Everyone has a unique story. Some are tragic, some are sad. They desire something safer and better for themselves and their families. All have left behind the life they knew. They don’t know what the next day will bring on their perilous journey to the “promised land” of Western European or Scandinavian countries.
Akram said that refugees are well informed on every path on their way since they communicate with other groups who have already reached their desired destinations as well as with those who are yet to come.
“Croatia is one of the rare places where we don’t have to pay for food, water or transportation and we are thankful for your kindness and generosity,” he said as he was getting onto a bus which will take him and his two sons from the transit camp in Opatovac toward the border crossing with Hungary.
The influx of refugees into Croatia started 16 September 2015. Caritas Croatia in partnership with diocesan Caritas affected by the crisis has been involved in the humanitarian response from the first day. We have launched a public campaign, organised in kind donations to be delivered to reception and transfer centres, mobilised volunteers and more.
The refugees enter into Croatia from Serbia mostly in Tovarnik and Bapska. After arriving, they’re transported to the Opatovac camp. There they are registered and offered shelter in tents before being transferred towards Hungary by bus or train. In the camp they have medical help, they get food, water, tea and hygiene packages. Special attention is given to the most vulnerable groups – women with babies and small children, the handicapped, the elderly and the sick.
Caritas volunteers from the parish in Bapska are working at the border crossing. There they provide warm clothes, bread and jam, food packages, biscuits, water and tea.

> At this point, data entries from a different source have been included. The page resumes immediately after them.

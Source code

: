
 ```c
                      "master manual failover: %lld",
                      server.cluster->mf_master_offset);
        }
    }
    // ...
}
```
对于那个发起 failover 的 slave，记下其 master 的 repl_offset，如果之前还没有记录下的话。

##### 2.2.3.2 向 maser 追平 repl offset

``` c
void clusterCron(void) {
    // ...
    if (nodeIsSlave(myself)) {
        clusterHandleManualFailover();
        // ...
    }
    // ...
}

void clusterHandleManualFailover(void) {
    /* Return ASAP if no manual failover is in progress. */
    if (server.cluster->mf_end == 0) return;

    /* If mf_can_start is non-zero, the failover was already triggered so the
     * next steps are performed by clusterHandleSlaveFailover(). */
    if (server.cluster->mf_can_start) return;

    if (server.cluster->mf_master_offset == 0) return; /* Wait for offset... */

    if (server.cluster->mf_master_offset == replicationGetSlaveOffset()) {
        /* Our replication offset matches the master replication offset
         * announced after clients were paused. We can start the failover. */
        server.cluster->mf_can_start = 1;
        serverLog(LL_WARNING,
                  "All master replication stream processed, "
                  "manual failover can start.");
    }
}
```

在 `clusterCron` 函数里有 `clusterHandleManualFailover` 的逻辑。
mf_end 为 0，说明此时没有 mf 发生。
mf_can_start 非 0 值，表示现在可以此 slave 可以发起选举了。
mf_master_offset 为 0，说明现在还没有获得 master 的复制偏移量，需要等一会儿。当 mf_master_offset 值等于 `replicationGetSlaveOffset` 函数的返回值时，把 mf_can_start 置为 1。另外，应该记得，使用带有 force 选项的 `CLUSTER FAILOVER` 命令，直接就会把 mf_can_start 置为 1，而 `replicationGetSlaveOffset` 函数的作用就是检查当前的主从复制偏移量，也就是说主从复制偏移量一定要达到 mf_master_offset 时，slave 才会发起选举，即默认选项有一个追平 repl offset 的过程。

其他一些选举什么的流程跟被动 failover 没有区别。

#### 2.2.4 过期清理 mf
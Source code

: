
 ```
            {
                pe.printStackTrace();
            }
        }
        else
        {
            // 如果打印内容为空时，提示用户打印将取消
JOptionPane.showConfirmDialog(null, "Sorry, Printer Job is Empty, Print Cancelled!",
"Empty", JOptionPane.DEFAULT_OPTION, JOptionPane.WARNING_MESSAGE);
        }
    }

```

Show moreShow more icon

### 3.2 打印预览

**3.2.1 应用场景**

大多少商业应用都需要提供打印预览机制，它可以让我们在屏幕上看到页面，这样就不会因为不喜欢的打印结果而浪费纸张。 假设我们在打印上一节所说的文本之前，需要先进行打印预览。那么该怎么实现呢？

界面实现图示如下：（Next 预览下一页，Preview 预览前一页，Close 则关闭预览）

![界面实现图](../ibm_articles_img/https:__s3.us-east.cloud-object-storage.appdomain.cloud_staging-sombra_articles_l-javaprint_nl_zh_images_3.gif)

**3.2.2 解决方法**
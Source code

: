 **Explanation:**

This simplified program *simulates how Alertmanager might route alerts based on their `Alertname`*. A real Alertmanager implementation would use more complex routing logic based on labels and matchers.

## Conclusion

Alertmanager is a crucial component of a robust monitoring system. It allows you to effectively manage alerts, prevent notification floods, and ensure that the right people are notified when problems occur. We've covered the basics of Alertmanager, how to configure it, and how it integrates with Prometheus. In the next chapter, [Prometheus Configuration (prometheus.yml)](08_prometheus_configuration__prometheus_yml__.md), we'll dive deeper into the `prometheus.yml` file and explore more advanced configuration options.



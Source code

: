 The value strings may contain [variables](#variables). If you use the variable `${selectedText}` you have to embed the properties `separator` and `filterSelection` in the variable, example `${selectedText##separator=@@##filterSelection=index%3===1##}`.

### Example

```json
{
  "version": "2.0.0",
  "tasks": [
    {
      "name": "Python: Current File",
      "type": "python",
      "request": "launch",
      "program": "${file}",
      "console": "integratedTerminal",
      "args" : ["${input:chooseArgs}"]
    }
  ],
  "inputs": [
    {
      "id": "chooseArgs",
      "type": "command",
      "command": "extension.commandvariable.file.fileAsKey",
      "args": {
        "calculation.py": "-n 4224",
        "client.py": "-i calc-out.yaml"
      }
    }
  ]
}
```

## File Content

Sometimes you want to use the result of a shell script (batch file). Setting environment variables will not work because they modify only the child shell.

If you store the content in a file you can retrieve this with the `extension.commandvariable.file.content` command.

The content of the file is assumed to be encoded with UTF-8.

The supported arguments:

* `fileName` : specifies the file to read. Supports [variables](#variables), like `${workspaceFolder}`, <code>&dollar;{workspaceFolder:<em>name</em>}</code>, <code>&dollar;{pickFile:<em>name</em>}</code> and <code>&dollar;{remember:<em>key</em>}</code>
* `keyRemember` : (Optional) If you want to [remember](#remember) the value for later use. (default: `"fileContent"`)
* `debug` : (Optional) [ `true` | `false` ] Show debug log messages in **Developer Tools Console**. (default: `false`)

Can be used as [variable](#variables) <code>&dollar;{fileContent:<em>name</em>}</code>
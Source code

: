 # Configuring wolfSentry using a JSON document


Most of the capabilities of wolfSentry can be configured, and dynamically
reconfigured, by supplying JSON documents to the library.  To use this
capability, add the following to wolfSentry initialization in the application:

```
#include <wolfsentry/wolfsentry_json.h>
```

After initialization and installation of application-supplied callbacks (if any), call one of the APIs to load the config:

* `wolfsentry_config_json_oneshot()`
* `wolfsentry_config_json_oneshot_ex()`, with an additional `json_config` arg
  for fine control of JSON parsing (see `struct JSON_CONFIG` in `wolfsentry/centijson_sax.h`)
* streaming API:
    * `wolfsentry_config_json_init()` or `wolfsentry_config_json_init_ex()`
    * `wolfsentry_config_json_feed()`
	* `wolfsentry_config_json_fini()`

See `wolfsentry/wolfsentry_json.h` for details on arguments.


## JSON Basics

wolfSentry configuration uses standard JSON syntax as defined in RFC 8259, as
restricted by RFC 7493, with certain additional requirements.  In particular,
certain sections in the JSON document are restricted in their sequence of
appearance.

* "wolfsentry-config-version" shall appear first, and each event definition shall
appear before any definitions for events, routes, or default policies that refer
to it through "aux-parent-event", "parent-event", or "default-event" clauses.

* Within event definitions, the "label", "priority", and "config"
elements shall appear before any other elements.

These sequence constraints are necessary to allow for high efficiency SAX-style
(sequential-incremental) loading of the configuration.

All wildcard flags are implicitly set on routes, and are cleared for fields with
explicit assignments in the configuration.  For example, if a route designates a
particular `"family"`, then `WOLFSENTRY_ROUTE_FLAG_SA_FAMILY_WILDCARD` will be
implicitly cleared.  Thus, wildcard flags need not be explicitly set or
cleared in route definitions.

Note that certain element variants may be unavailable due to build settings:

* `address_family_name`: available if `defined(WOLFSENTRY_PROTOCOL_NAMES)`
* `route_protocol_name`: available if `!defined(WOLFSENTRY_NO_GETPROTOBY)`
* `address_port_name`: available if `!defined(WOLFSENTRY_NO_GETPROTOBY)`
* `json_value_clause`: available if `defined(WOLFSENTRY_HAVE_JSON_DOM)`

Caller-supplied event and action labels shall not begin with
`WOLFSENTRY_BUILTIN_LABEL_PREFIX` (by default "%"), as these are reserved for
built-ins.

Tea is very much appreciated in this cold weather. Many of the refugees have been on the road for weeks and hot tea is something they haven’t had for a long time.
With the colder weather, rain and snow approaching, we are preparing for winterisation in the camps of Opatovac, Beli Manastir and Čepin. This is not easy because the situation is very fluid. It’s difficult to assess needs and to coordinate with other humanitarian organisations.
In the Opatovac camp, Caritas volunteers work in 8 hour shifts 24/7. Since food is distributed during the day and the night there is always a lot to do. The night shifts are very demanding since the biggest number of refugees come during the night.
Although many of them say they are from Syria, the interpreters suggest that is not always the case. A younger woman from Iraq said: “I’m travelling alone. When I come to Germany my family will join me.”
One refugee family from Damascus (husband, wife and 3 children) we spoke to in the Opatovac camp said, “Take a good look, all our life is in two backpacks. We are not a threat to anyone. War is very bad. We just want to reach Austria.”
Caritas has launched an emergency appeal for €250,000 (US$280,000) to help refugees and migrants who are in reception centres and transit camps in Croatia.